The reasoning behind the question:
The p-values depend on researcher's plan and intentions
Assume we are using frequentist paradigm
Let's say that a researcher wants to find out if an American's average height differs significantly from 170 cm. He decides to collect as many volunteers to measure as will come to his office until the end of the week. 87 people turn up in total. If he then decides to run a standard analysis for the sample size of 87, the results will be wrong. The p-values will be unreliable. This is because the p-value is conditioned on the data that is unobserved, but theoretically possible to collect. It was possible to get a different sample size (resulting in a different sampling distribution for the average height), so in reality, he should condition on other sample sizes as well, such as 45, 86, 88, or 101. This obviously becomes complicated.

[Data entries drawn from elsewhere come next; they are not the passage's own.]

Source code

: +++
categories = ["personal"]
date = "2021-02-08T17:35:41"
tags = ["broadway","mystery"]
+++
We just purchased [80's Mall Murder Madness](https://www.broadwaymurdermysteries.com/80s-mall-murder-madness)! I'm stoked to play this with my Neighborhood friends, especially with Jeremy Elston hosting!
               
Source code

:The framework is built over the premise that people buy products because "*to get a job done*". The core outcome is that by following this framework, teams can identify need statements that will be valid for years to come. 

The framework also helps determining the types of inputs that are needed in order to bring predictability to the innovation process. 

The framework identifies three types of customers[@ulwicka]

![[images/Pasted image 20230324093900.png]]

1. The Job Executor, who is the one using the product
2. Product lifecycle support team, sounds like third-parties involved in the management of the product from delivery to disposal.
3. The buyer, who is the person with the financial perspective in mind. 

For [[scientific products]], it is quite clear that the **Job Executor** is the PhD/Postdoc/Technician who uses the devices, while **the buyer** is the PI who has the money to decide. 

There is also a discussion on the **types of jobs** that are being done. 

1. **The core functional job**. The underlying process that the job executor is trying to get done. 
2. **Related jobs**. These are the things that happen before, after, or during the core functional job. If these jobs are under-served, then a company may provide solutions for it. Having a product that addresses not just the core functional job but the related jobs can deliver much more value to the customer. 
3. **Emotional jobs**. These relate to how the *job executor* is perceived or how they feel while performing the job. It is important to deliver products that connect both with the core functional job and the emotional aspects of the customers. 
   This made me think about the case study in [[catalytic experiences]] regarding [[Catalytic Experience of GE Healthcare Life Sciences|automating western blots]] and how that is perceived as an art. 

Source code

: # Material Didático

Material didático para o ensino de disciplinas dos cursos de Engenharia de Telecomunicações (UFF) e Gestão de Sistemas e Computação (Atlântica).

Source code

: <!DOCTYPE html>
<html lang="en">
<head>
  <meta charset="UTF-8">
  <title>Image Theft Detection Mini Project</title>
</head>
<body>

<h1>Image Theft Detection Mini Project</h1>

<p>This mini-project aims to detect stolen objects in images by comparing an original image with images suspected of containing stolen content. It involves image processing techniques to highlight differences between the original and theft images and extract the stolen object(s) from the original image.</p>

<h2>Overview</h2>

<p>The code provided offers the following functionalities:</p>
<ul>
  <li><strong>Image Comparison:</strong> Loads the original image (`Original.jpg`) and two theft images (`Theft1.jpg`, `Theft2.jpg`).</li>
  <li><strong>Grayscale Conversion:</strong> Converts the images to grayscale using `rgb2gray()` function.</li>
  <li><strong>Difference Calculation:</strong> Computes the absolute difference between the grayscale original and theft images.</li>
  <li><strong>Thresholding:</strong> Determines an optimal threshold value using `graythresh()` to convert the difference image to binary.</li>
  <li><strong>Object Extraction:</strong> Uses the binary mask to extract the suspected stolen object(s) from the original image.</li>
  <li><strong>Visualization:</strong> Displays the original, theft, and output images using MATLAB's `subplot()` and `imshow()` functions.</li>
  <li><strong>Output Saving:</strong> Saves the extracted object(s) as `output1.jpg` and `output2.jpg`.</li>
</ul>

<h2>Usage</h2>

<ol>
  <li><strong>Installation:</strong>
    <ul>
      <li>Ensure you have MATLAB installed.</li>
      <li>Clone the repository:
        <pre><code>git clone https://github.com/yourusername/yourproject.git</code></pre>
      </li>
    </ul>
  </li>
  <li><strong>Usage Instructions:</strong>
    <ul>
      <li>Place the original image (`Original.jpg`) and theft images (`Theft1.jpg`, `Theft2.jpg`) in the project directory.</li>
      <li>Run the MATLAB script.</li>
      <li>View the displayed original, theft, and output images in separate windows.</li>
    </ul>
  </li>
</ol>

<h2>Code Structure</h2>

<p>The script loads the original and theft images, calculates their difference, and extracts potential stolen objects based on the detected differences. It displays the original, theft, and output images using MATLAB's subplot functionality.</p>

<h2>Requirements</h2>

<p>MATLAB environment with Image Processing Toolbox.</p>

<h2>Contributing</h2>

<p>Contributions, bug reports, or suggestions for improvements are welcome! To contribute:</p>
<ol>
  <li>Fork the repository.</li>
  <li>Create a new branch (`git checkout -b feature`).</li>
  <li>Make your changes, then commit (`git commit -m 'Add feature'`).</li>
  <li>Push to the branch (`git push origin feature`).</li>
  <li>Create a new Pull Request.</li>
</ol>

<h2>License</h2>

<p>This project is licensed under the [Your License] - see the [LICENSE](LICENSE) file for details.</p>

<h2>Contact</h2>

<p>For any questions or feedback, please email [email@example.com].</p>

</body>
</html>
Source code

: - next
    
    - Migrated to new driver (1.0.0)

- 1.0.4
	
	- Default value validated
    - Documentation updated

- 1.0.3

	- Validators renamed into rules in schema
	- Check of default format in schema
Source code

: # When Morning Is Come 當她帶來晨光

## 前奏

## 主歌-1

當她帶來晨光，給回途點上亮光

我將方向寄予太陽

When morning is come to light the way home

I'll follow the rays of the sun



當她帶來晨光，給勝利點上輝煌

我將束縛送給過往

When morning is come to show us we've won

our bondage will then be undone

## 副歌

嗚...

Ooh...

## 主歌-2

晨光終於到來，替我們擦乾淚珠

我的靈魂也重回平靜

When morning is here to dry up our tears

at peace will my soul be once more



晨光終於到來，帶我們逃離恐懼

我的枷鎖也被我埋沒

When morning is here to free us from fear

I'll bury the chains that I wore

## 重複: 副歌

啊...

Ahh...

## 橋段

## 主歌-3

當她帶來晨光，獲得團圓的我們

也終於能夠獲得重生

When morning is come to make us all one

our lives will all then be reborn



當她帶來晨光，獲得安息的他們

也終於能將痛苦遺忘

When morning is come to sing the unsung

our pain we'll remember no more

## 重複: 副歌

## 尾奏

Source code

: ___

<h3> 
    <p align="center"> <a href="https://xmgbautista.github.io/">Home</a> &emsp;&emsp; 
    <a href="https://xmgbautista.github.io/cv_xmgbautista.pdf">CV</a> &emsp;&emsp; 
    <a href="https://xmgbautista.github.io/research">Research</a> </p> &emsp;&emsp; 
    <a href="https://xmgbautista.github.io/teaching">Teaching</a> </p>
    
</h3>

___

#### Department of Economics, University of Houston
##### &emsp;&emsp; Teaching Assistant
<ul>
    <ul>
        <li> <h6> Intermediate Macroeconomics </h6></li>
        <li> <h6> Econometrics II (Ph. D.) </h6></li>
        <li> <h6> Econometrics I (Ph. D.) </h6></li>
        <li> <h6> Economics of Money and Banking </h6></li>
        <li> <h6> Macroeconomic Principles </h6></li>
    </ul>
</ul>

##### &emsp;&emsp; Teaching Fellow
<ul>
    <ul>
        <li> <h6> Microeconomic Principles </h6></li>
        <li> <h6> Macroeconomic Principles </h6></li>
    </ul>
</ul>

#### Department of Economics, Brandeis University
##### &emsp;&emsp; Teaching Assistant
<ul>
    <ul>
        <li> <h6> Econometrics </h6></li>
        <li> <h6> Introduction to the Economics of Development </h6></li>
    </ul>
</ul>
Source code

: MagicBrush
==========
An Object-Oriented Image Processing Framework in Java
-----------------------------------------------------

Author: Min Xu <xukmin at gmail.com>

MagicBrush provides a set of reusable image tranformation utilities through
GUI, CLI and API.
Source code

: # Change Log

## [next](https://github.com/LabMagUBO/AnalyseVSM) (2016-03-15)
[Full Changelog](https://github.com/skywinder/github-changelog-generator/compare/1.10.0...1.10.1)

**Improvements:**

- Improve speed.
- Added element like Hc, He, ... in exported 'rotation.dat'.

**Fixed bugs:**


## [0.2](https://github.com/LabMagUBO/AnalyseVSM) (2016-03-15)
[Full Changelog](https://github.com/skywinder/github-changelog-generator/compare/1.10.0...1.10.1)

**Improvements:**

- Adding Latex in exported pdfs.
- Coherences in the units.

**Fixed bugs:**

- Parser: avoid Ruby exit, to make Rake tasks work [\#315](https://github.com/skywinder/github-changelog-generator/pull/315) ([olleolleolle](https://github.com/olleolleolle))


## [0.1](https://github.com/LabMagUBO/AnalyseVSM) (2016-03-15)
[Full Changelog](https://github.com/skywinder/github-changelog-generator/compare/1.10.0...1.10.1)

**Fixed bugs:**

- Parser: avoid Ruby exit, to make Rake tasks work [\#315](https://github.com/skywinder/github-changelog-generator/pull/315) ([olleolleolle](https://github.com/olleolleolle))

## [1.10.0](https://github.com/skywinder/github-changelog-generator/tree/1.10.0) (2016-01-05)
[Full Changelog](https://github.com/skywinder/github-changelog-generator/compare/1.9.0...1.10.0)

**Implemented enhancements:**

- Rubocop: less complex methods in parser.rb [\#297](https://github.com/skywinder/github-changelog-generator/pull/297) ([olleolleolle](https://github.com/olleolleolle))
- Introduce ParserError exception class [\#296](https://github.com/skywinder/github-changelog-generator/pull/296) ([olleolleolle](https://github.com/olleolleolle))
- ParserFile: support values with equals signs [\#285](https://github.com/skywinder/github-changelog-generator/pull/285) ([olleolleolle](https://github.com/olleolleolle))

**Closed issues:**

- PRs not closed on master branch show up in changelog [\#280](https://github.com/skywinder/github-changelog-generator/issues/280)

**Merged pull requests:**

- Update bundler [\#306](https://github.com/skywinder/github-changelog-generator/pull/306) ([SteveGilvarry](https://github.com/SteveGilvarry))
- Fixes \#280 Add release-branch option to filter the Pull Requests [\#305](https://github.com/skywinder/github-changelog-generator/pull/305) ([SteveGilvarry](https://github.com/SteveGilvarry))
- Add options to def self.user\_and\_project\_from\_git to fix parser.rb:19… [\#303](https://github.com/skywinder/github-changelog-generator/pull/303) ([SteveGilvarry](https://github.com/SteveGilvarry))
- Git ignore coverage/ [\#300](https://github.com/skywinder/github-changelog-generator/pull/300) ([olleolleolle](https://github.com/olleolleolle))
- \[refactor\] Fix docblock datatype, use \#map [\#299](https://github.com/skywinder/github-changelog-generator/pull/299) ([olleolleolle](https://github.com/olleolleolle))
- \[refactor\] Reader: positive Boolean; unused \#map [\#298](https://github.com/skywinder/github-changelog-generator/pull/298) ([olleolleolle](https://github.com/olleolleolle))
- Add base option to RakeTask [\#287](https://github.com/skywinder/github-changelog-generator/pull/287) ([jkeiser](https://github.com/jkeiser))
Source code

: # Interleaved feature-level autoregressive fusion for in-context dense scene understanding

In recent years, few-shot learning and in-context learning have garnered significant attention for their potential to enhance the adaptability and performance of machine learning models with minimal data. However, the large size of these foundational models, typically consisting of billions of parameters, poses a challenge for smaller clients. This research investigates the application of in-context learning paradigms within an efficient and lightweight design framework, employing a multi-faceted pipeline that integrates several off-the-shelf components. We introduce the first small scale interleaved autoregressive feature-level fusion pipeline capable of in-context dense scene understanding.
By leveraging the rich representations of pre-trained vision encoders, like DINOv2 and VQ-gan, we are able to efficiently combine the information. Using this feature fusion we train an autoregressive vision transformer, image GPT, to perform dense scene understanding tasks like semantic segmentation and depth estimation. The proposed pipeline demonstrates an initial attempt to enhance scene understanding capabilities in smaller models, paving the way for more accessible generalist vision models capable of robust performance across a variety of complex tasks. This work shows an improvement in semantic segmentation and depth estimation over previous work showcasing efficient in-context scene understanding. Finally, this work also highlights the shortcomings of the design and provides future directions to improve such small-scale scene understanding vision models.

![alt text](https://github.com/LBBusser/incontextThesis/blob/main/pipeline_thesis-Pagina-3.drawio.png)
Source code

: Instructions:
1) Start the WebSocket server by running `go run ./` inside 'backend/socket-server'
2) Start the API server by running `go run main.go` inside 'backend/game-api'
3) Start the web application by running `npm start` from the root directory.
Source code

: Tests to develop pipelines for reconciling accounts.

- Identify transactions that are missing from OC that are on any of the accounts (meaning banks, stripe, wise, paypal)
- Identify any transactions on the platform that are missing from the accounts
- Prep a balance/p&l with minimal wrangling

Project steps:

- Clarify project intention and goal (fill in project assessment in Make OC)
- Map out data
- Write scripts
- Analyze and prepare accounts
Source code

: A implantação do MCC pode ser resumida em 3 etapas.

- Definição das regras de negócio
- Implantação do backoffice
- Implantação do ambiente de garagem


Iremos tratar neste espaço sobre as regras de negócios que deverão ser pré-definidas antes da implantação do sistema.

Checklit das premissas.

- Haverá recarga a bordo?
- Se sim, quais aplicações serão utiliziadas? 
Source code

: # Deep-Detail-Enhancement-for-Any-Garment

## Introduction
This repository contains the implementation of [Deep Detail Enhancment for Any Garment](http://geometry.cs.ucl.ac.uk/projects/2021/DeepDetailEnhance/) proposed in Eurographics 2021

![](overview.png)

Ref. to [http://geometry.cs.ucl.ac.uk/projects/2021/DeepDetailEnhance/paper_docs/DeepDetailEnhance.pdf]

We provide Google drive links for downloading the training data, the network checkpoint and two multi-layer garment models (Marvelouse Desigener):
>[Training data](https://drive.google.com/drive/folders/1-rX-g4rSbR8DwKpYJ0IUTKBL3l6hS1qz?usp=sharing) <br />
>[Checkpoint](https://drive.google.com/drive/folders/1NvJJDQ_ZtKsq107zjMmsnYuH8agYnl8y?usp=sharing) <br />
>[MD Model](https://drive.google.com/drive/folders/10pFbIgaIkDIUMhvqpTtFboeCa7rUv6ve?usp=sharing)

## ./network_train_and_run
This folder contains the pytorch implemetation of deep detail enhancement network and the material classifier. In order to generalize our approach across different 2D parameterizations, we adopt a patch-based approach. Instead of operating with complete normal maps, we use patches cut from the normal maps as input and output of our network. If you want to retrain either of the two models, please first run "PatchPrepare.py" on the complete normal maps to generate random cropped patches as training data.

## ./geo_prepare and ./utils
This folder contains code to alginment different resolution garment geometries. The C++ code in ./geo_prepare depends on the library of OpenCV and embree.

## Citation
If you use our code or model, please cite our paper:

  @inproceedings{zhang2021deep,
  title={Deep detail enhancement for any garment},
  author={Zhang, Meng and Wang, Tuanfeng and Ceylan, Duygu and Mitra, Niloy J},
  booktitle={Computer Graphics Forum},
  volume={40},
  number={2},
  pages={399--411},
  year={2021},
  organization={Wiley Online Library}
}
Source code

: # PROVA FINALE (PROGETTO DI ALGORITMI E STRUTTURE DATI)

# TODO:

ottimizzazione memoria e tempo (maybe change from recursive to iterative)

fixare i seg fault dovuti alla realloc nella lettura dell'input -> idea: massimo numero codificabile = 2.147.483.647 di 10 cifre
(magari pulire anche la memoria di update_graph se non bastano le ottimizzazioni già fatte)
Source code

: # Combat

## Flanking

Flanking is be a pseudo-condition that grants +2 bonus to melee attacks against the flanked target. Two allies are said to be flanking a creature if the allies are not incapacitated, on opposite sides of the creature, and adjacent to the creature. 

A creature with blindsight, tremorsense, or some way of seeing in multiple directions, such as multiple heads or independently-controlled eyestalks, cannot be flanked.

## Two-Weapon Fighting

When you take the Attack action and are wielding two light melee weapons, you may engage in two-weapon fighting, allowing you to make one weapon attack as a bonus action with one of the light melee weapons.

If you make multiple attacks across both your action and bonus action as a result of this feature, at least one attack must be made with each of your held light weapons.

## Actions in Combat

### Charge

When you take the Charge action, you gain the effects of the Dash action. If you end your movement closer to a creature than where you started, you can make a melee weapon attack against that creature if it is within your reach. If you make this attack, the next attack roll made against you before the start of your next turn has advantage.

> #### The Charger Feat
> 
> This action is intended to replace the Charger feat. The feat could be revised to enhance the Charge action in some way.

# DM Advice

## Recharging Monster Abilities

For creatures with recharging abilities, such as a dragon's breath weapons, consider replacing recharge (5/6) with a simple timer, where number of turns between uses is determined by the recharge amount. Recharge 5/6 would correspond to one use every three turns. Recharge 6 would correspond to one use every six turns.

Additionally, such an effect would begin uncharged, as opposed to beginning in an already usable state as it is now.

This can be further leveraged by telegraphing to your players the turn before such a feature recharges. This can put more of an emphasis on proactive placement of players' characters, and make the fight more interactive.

For more details read for example:
I was wondering how this extends to the significance of statistical models. Suppose you find some data on housing prices on the internet, such as the famous Boston Dataset. You decide to estimate house prices using variables such as house location, age, etc., and use for this purpose linear regression. The estimates for the coefficients come up along with their significance. How does one interpret them given the problem above? This dataset could have had a different number of observations. Should we consider the intentions of the people who gathered the data? Will the p-values for the coefficients mean the same thing in the same model regardless of who calculated the model?